**Description of the task**:
Copy out the full set of records. Keep every word the same.

**Material provided**:
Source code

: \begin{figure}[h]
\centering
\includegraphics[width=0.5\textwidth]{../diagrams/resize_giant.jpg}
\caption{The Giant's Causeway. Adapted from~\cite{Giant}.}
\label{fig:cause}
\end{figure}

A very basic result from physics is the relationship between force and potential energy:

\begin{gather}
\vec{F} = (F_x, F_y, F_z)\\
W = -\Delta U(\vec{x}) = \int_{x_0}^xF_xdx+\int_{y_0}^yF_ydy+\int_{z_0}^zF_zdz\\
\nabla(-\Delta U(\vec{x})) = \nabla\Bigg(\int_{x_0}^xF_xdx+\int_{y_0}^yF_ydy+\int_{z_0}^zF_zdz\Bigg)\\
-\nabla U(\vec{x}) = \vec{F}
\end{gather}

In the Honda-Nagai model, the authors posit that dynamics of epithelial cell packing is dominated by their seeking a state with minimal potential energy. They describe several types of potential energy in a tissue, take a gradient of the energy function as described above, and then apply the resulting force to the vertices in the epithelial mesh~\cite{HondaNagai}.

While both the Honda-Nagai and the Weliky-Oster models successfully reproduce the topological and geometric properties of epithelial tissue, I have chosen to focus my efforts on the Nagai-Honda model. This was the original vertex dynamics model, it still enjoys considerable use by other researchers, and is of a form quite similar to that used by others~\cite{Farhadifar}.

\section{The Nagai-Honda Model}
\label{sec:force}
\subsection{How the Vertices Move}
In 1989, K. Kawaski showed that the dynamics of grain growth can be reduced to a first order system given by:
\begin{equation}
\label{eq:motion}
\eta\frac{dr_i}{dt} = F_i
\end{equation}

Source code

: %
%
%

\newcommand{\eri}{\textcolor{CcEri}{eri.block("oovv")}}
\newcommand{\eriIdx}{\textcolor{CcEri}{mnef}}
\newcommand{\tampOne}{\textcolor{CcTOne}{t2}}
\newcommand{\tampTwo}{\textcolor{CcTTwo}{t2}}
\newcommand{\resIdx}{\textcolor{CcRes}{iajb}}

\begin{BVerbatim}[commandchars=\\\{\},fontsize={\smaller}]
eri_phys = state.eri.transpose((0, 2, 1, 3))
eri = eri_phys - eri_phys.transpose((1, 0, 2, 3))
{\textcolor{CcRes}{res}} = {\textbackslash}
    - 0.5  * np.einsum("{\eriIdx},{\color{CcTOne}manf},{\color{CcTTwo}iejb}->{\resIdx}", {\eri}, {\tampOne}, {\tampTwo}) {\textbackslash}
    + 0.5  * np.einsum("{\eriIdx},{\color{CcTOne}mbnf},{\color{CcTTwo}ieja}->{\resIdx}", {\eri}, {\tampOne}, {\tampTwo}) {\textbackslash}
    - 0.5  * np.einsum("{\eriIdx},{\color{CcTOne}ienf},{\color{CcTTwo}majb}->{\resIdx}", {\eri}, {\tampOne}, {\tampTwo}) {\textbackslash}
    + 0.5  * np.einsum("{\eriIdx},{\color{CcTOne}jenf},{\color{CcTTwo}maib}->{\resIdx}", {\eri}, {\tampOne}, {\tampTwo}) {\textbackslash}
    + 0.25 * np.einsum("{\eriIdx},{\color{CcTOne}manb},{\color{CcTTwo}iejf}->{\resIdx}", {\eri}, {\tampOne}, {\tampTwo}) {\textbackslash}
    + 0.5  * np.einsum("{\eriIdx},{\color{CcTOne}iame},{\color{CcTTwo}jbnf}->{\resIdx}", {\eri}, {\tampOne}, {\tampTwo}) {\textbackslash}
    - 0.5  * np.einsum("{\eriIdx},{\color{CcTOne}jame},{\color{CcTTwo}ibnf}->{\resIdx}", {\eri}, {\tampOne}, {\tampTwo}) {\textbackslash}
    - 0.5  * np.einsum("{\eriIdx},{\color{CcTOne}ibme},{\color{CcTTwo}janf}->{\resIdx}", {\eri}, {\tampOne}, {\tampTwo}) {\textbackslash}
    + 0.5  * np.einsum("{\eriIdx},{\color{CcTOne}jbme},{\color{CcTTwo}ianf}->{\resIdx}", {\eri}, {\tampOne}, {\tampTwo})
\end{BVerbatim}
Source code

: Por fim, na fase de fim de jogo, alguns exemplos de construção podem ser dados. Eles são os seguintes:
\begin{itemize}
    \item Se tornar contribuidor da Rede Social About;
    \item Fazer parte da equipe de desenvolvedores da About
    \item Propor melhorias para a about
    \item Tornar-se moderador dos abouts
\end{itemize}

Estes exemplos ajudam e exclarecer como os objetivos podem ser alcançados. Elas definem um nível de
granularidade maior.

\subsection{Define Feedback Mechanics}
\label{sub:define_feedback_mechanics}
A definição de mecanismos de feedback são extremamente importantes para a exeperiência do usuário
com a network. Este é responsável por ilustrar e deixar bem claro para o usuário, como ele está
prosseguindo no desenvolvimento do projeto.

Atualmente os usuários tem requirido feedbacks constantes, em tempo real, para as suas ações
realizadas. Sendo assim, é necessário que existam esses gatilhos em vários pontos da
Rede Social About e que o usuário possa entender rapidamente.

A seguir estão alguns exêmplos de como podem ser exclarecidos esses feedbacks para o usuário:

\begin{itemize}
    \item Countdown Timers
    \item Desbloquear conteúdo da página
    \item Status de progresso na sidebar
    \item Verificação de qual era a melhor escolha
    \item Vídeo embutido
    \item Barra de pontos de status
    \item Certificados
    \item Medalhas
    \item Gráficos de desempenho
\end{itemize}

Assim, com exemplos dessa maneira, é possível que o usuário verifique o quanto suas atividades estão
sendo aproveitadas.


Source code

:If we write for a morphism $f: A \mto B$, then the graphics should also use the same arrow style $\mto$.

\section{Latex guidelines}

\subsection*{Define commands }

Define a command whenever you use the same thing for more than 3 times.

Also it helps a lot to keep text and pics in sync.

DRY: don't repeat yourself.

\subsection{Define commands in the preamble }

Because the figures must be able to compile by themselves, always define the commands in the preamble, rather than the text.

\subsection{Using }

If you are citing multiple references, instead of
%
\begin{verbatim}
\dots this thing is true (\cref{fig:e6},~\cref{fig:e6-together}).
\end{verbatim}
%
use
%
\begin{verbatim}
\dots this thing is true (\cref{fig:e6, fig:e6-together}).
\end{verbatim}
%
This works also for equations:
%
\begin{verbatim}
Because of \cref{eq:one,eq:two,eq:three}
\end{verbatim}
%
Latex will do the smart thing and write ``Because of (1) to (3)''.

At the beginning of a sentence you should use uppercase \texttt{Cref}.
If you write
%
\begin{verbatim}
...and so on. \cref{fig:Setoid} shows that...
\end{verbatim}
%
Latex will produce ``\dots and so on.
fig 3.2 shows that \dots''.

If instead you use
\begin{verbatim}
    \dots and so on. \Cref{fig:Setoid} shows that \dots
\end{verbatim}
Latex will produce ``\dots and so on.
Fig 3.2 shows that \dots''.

**Solved problem**:
Source code

: \begin{figure}[h]
\centering
\includegraphics[width=0.5\textwidth]{../diagrams/resize_giant.jpg}
\caption{The Giant's Causeway. Adapted from~\cite{Giant}.}
\label{fig:cause}
\end{figure}

A very basic result from physics is the relationship between force and potential energy:

\begin{gather}
\vec{F} = (F_x, F_y, F_z)\\
W = -\Delta U(\vec{x}) = \int_{x_0}^xF_xdx+\int_{y_0}^yF_ydy+\int_{z_0}^zF_zdz\\
\nabla(-\Delta U(\vec{x})) = \nabla\Bigg(\int_{x_0}^xF_xdx+\int_{y_0}^yF_ydy+\int_{z_0}^zF_zdz\Bigg)\\
-\nabla U(\vec{x}) = \vec{F}
\end{gather}

In the Honda-Nagai model, the authors posit that dynamics of epithelial cell packing is dominated by their seeking a state with minimal potential energy. They describe several types of potential energy in a tissue, take a gradient of the energy function as described above, and then apply the resulting force to the vertices in the epithelial mesh~\cite{HondaNagai}.

While both the Honda-Nagai and the Weliky-Oster models successfully reproduce the topological and geometric properties of epithelial tissue, I have chosen to focus my efforts on the Nagai-Honda model. This was the original vertex dynamics model, it still enjoys considerable use by other researchers, and is of a form quite similar to that used by others~\cite{Farhadifar}.

\section{The Nagai-Honda Model}
\label{sec:force}
\subsection{How the Vertices Move}
In 1989, K. Kawaski showed that the dynamics of grain growth can be reduced to a first order system given by:
\begin{equation}
\label{eq:motion}
\eta\frac{dr_i}{dt} = F_i
\end{equation}

Source code

: %
%
%

\newcommand{\eri}{\textcolor{CcEri}{eri.block("oovv")}}
\newcommand{\eriIdx}{\textcolor{CcEri}{mnef}}
\newcommand{\tampOne}{\textcolor{CcTOne}{t2}}
\newcommand{\tampTwo}{\textcolor{CcTTwo}{t2}}
\newcommand{\resIdx}{\textcolor{CcRes}{iajb}}

\begin{BVerbatim}[commandchars=\\\{\},fontsize={\smaller}]
eri_phys = state.eri.transpose((0, 2, 1, 3))
eri = eri_phys - eri_phys.transpose((1, 0, 2, 3))
{\textcolor{CcRes}{res}} = {\textbackslash}
    - 0.5  * np.einsum("{\eriIdx},{\color{CcTOne}manf},{\color{CcTTwo}iejb}->{\resIdx}", {\eri}, {\tampOne}, {\tampTwo}) {\textbackslash}
    + 0.5  * np.einsum("{\eriIdx},{\color{CcTOne}mbnf},{\color{CcTTwo}ieja}->{\resIdx}", {\eri}, {\tampOne}, {\tampTwo}) {\textbackslash}
    - 0.5  * np.einsum("{\eriIdx},{\color{CcTOne}ienf},{\color{CcTTwo}majb}->{\resIdx}", {\eri}, {\tampOne}, {\tampTwo}) {\textbackslash}
    + 0.5  * np.einsum("{\eriIdx},{\color{CcTOne}jenf},{\color{CcTTwo}maib}->{\resIdx}", {\eri}, {\tampOne}, {\tampTwo}) {\textbackslash}
    + 0.25 * np.einsum("{\eriIdx},{\color{CcTOne}manb},{\color{CcTTwo}iejf}->{\resIdx}", {\eri}, {\tampOne}, {\tampTwo}) {\textbackslash}
    + 0.5  * np.einsum("{\eriIdx},{\color{CcTOne}iame},{\color{CcTTwo}jbnf}->{\resIdx}", {\eri}, {\tampOne}, {\tampTwo}) {\textbackslash}
    - 0.5  * np.einsum("{\eriIdx},{\color{CcTOne}jame},{\color{CcTTwo}ibnf}->{\resIdx}", {\eri}, {\tampOne}, {\tampTwo}) {\textbackslash}
    - 0.5  * np.einsum("{\eriIdx},{\color{CcTOne}ibme},{\color{CcTTwo}janf}->{\resIdx}", {\eri}, {\tampOne}, {\tampTwo}) {\textbackslash}
    + 0.5  * np.einsum("{\eriIdx},{\color{CcTOne}jbme},{\color{CcTTwo}ianf}->{\resIdx}", {\eri}, {\tampOne}, {\tampTwo})
\end{BVerbatim}
Source code

: Por fim, na fase de fim de jogo, alguns exemplos de construção podem ser dados. Eles são os seguintes:
\begin{itemize}
    \item Se tornar contribuidor da Rede Social About;
    \item Fazer parte da equipe de desenvolvedores da About
    \item Propor melhorias para a about
    \item Tornar-se moderador dos abouts
\end{itemize}

Estes exemplos ajudam e exclarecer como os objetivos podem ser alcançados. Elas definem um nível de
granularidade maior.

\subsection{Define Feedback Mechanics}
\label{sub:define_feedback_mechanics}
A definição de mecanismos de feedback são extremamente importantes para a exeperiência do usuário
com a network. Este é responsável por ilustrar e deixar bem claro para o usuário, como ele está
prosseguindo no desenvolvimento do projeto.

Atualmente os usuários tem requirido feedbacks constantes, em tempo real, para as suas ações
realizadas. Sendo assim, é necessário que existam esses gatilhos em vários pontos da
Rede Social About e que o usuário possa entender rapidamente.

A seguir estão alguns exêmplos de como podem ser exclarecidos esses feedbacks para o usuário:

\begin{itemize}
    \item Countdown Timers
    \item Desbloquear conteúdo da página
    \item Status de progresso na sidebar
    \item Verificação de qual era a melhor escolha
    \item Vídeo embutido
    \item Barra de pontos de status
    \item Certificados
    \item Medalhas
    \item Gráficos de desempenho
\end{itemize}

Assim, com exemplos dessa maneira, é possível que o usuário verifique o quanto suas atividades estão
sendo aproveitadas.


Source code

:If we write for a morphism $f: A \mto B$, then the graphics should also use the same arrow style $\mto$.

\section{Latex guidelines}

\subsection*{Define commands }

Define a command whenever you use the same thing for more than 3 times.

Also it helps a lot to keep text and pics in sync.

DRY: don't repeat yourself.

\subsection{Define commands in the preamble }

Because the figures must be able to compile by themselves, always define the commands in the preamble, rather than the text.

\subsection{Using }

If you are citing multiple references, instead of
%
\begin{verbatim}
\dots this thing is true (\cref{fig:e6},~\cref{fig:e6-together}).
\end{verbatim}
%
use
%
\begin{verbatim}
\dots this thing is true (\cref{fig:e6, fig:e6-together}).
\end{verbatim}
%
This works also for equations:
%
\begin{verbatim}
Because of \cref{eq:one,eq:two,eq:three}
\end{verbatim}
%
Latex will do the smart thing and write ``Because of (1) to (3)''.

At the beginning of a sentence you should use uppercase \texttt{Cref}.
If you write
%
\begin{verbatim}
...and so on. \cref{fig:Setoid} shows that...
\end{verbatim}
%
Latex will produce ``\dots and so on.
fig 3.2 shows that \dots''.

If instead you use
\begin{verbatim}
    \dots and so on. \Cref{fig:Setoid} shows that \dots
\end{verbatim}
Latex will produce ``\dots and so on.
Fig 3.2 shows that \dots''.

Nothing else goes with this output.